> _Your instructions_: Only an exact repetition is needed: the lines from the start of the listing below through the line that contains "<!-- What approach", pictures omitted.

BEGIN

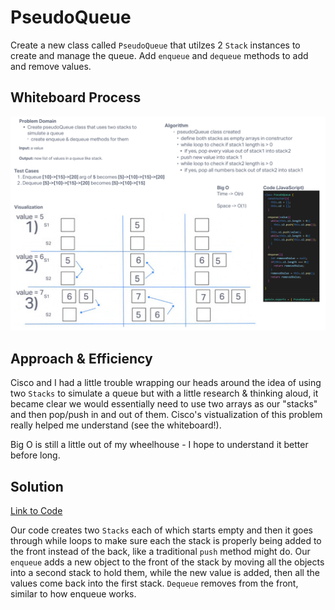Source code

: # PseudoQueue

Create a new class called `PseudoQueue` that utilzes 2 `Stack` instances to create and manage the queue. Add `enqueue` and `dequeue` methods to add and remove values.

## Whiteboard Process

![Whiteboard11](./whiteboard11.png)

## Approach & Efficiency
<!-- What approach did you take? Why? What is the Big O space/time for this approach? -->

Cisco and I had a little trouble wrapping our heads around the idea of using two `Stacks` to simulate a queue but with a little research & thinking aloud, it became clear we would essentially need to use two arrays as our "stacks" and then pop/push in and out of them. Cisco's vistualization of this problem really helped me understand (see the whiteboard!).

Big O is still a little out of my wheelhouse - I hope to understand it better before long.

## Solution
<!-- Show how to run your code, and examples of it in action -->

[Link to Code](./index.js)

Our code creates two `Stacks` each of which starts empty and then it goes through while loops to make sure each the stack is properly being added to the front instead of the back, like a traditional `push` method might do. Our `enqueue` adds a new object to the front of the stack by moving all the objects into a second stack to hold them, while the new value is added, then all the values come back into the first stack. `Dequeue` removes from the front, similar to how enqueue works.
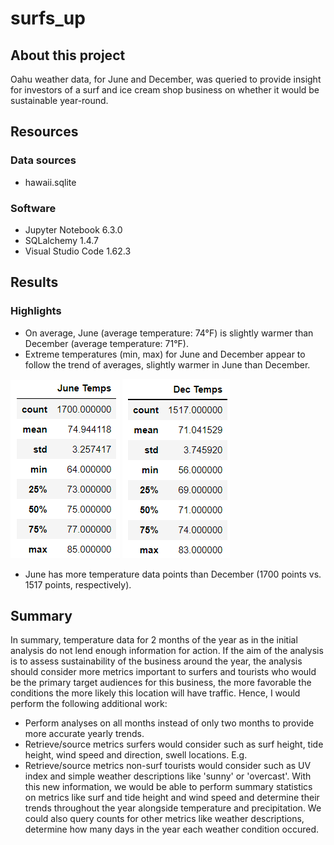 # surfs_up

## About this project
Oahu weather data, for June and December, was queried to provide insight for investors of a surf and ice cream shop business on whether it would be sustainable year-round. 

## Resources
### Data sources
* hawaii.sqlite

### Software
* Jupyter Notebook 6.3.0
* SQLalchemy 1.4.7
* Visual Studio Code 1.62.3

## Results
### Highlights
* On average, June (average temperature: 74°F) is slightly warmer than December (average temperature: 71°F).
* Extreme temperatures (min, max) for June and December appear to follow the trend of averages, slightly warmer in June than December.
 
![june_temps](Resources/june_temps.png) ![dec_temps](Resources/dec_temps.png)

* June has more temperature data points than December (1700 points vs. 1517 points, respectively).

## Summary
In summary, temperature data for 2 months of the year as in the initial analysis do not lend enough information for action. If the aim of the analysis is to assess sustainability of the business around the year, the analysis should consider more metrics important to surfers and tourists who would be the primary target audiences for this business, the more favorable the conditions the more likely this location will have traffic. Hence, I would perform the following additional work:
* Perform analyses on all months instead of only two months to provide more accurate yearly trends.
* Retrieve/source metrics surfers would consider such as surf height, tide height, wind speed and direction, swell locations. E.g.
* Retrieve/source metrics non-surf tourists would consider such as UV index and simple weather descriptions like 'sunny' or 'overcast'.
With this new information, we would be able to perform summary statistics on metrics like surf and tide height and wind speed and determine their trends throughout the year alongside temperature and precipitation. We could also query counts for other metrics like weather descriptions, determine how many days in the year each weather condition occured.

END

> _Response_:
Source code

: # PseudoQueue

Create a new class called `PseudoQueue` that utilzes 2 `Stack` instances to create and manage the queue. Add `enqueue` and `dequeue` methods to add and remove values.

## Whiteboard Process

![Whiteboard11](./whiteboard11.png)

## Approach & Efficiency
<!-- What approach did you take? Why? What is the Big O space/time for this approach? -->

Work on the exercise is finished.